Algunos estudios señalan que estos comportamientos son más frecuentes en las relaciones de los jóvenes que en las parejas mayores (González-Lozano, Muñoz-Rivas y Graña, 2003; Jackson, Cram y Seymour, 2000; Sabina y Straus, 2008). Es más, los elevados datos de prevalencia que encontramos en distintos estudios (e.g., Fernández-Fuertes y Fuertes, 2005; Makepeace, 1981; Straus, 2004) la han convertido en un campo de estudio que, en los últimos años, ha alcanzado una notable relevancia y en un problema de salud pública en distintos países y sociedades (Krahé, Bieneck y Moller, 2005). Por poner un ejemplo, en nuestro país, el estudio de Fernández-Fuertes, Orgaz y Fuertes (2011) con jóvenes entre 15 y 19 años, encontró que los porcentajes de victimización y perpetración de violencia física en el último año se situaban en torno al 24% y los de violencia sexual superaban el 50%. A la luz de estos datos y de los encontrados en otros trabajos, uno de los retos que tenemos que afrontar respecto al estudio de la violencia tiene que ver precisamente con encontrar indicadores que nos permitan estimar y conocer el alcance de este fenómeno (Armstrong et al., 2002).
La violencia en pareja se ha estudiado desde diversos puntos de vista y con metodologías diversas, si bien predominan los trabajos en los que un miembro de la pareja aporta información sobre los eventos violentos que tienen lugar en su relación (Brousseau et al., 2010).
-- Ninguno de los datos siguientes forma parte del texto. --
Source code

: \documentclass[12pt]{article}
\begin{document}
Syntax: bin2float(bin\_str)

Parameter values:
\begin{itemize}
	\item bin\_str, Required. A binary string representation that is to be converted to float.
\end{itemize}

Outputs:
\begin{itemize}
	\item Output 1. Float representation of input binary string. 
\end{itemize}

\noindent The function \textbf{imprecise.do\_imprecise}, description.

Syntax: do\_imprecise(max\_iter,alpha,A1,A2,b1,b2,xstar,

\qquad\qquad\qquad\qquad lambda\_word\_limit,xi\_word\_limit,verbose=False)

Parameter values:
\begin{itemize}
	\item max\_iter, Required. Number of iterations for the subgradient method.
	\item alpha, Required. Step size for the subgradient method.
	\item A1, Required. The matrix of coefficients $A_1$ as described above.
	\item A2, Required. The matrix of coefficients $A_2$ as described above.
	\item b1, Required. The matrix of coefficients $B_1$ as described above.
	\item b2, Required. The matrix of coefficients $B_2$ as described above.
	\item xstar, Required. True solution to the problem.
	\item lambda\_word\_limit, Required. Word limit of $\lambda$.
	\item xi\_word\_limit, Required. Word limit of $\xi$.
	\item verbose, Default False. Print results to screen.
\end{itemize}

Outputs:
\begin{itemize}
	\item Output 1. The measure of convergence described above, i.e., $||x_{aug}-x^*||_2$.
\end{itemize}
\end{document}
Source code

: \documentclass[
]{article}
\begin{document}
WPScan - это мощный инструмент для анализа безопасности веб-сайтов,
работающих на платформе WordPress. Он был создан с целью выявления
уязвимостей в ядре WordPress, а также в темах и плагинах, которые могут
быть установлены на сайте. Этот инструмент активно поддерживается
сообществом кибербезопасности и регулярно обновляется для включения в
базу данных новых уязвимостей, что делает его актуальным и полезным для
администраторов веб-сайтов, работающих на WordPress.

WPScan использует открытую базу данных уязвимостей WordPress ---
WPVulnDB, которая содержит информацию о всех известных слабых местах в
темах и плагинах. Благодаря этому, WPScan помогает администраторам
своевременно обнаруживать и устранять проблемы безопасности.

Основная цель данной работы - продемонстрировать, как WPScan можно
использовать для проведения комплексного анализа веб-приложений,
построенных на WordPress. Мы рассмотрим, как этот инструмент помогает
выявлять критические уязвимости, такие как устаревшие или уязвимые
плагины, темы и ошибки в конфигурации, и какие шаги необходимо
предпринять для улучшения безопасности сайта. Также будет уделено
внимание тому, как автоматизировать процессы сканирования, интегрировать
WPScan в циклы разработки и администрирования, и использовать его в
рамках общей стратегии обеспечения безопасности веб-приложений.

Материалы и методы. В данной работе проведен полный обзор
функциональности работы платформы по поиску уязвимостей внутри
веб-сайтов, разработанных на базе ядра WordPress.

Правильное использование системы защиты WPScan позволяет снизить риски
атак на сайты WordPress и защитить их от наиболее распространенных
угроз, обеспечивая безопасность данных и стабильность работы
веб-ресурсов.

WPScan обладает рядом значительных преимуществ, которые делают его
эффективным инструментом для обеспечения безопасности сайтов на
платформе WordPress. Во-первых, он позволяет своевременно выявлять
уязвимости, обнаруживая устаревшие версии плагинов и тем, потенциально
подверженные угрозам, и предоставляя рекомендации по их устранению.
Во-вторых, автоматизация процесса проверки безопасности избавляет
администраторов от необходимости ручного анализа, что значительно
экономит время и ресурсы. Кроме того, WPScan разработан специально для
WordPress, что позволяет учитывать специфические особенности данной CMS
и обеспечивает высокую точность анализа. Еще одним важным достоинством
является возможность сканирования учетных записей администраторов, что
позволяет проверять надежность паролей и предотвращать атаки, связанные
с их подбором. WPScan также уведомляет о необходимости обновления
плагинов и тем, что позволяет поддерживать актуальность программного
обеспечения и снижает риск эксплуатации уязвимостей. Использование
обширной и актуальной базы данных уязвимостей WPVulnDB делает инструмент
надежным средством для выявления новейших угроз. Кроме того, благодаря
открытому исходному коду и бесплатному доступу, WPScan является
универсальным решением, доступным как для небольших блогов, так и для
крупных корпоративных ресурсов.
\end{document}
No obstante, algunos autores (Armstrong et al. 2002; Kenny et al. 2006; Teachman et al. 1995) consideran que es más adecuado estudiar la violencia desde el nivel de análisis de la pareja, es decir, preguntando a ambos miembros si alguna vez han agredido o han sido agredidos por su pareja. En un mundo en el que los recursos para la investigación son generalmente muy limitados, debemos plantearnos la siguiente pregunta: ¿tiene sentido llevar a cabo estudios con parejas que son más complejos y suponen más tiempo, esfuerzo y dinero que los estudios con individuos? A priori, podríamos pensar que si la experiencia de violencia en la relación es compartida, ambos miembros nos darían la misma información acerca de la prevalencia de los episodios violentos, por lo que preguntar a un individuo debería ser suficiente.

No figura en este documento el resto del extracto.